他先是震惊地愣住了,闭着眼急促地深呼吸一口气,胸口剧烈起伏间复又睁开,眼神牢牢锁住她,眼底情绪汹涌,突然笑了:“你要打便打,跟我走就行。”

而后解下身上的披风将她紧紧裹住,打马往回走。

姜德书拖着这具娇贵的身子走了这么远,本就病重难行,现在又被这猫抓老鼠的游戏折磨几乎绝望,她没了骨气般哭求:“我与你无冤无仇且于你无用,你不要再费心抓我,也不要为了我残害旁人了,放我走吧,我求你了。”

他突然低下头来,怒意浓重:“残害?你这样想我?”

对上这喜怒无常的人,她一时困顿不知该如何回应。

半晌没不到她的回应,他冷笑一声:“要走是吧?好,我让你走,我看你没有我,能走多远。”

他狠狠盯着她:“我会放雪狼去追你。”

姜德书怕他反悔,忙道:“多谢大人。”

他气极,眼里是凉薄无情,把她身上的披风剥了下来,抬手将她推下马。

姜德书穿的少,忽然重重摔在地上,痛得眼泪直流。她撑在地上缓了半刻钟才爬起来,蹒跚着往前走。

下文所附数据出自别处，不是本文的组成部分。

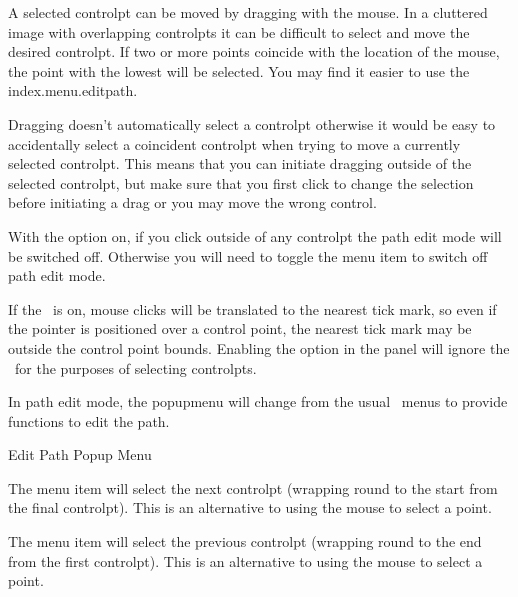 A selected \gls{controlpt} can be moved by dragging with the mouse.
In a cluttered image with overlapping \glspl{controlpt} it can be
difficult to select and move the desired \gls{controlpt}.
If two or more points coincide
with the location of the mouse, the point with the lowest
 will be selected.
You may find it easier to use the \gls{index.menu.editpath}.

Dragging doesn't automatically select a \gls{controlpt} otherwise it
would be easy to accidentally select a coincident \gls{controlpt}
when trying to move a currently selected \gls{controlpt}.
This means that you can initiate dragging outside of the selected
\gls*{controlpt}, but make sure that you
first click to change the selection before initiating a drag or you
may move the wrong control.

\begin{important}
With the  option on, if you
click outside of any \gls{controlpt} the path edit mode will be
switched off. Otherwise you will need to toggle the
 menu item to switch off path edit mode.
\end{important}

If the \gridlock\ is on, mouse clicks will be translated to the
nearest tick mark, so even if the pointer is positioned over a
control point, the nearest tick mark may be outside the control
point bounds. Enabling the  option in 
the  panel will ignore the \gridlock\ for the
purposes of selecting \glspl{controlpt}.


In path edit mode, the \gls{popupmenu} will change from the usual
\selectmode\ menus to provide functions to edit the \gls{path}.

 {}
 {Edit Path Popup Menu}


The  menu item will select the next \gls{controlpt}
(wrapping round to the start from the final \gls{controlpt}).
This is an alternative to using the mouse to select a point.


The  menu item will select the previous \gls{controlpt}
(wrapping round to the end from the first \gls{controlpt}).
This is an alternative to using the mouse to select a point.

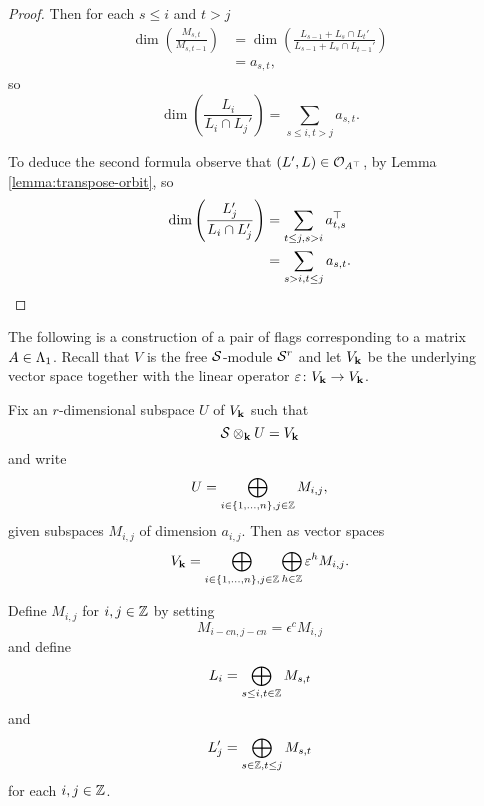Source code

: \documentclass[a4paper, 11pt]{report}
\begin{document}
\begin{proof}
Then for each $s\le i$ and $t>j$
\begin{align*}
\dim\left(\frac{M_{s,t}}{M_{s,t-1}}\right)
&= \dim\left(\frac{L_{s-1} + L_s\cap L_t'}{L_{s-1} + L_s\cap L_{t-1}'}\right)\\
&= a_{s,t},
\end{align*}
so
\begin{equation*}
\dim\left(\frac{L_i}{L_i\cap L_j'}\right) = \sum_{s\le i, t>j} a_{s,t}.
\end{equation*}

To deduce the second formula observe that $(L',L)\in\mathcal{O}_{A^\top}$, by Lemma \ref{lemma:transpose-orbit}, so
\begin{align*}
\dim\left(\frac{L_j'}{L_i\cap L_j'}\right)
&= \sum_{t\le j, s>i} a_{t,s}^\top\\
&= \sum_{s>i, t\le j} a_{s,t}.
\end{align*}
\end{proof}

The following is a construction of a pair of flags corresponding to a matrix $A\in\Lambda_1{}$. Recall that $V$ is the free $\mathcal{S}$-module $\mathcal{S}^r$ and let $V_{\mathbf{k}}$ be the underlying vector space together with the linear operator $\varepsilon\colon V_{\mathbf{k}}\to V_{\mathbf{k}}$.

Fix an $r$-dimensional subspace $U$ of $V_{\mathbf{k}}$ such that
\begin{equation*}
\mathcal{S}\otimes_{\mathbf{k}}U = V_{\mathbf{k}}
\end{equation*}
and write
\begin{equation*}
U = \bigoplus_{i\in\{1,\ldots,n\},j\in\mathbb{Z}} M_{i,j},
\end{equation*}
given subspaces $M_{i,j}$ of dimension $a_{i,j}$. Then as vector spaces
\begin{equation*}
V_{\mathbf{k}} = \bigoplus_{i\in\{1,\ldots,n\},j\in\mathbb{Z}}\bigoplus_{h\in\mathbb{Z}} \varepsilon^hM_{i,j}.
\end{equation*}

Define $M_{i,j}$ for $i,j\in\mathbb{Z}$ by setting
\begin{equation*}
M_{i-cn,j-cn} = \epsilon^c M_{i,j}
\end{equation*}
and define
\begin{equation*}
L_i = \bigoplus_{s\le i, t\in\mathbb{Z}} M_{s,t}
\end{equation*}
and
\begin{equation*}
L_j' = \bigoplus_{s\in\mathbb{Z}, t\le j} M_{s,t}
\end{equation*}
for each $i,j\in\mathbb{Z}$.
\end{document}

终于摆脱了他,她浑身紧绷的神经松懈下来,才发觉到刺骨的冷,浑身不可抑制的哆嗦。她一直沿着官道往前走,不知走了多久,前方人烟罕至,大雪纷飞,身体被大学覆盖就快要变成一个雪人,满脑子只有一个信念,我一定要走到西疆。

终于坚持不住,彻底晕了过去。

身后一路随行的人把她用披风仔细裹好抱进怀里,策马飞奔而去。

行了不知多久,姜德书醒了过来,她感觉自己浑身骨架快要被抖散,四肢僵着,大脑很难运转,已经没有了反抗的能力。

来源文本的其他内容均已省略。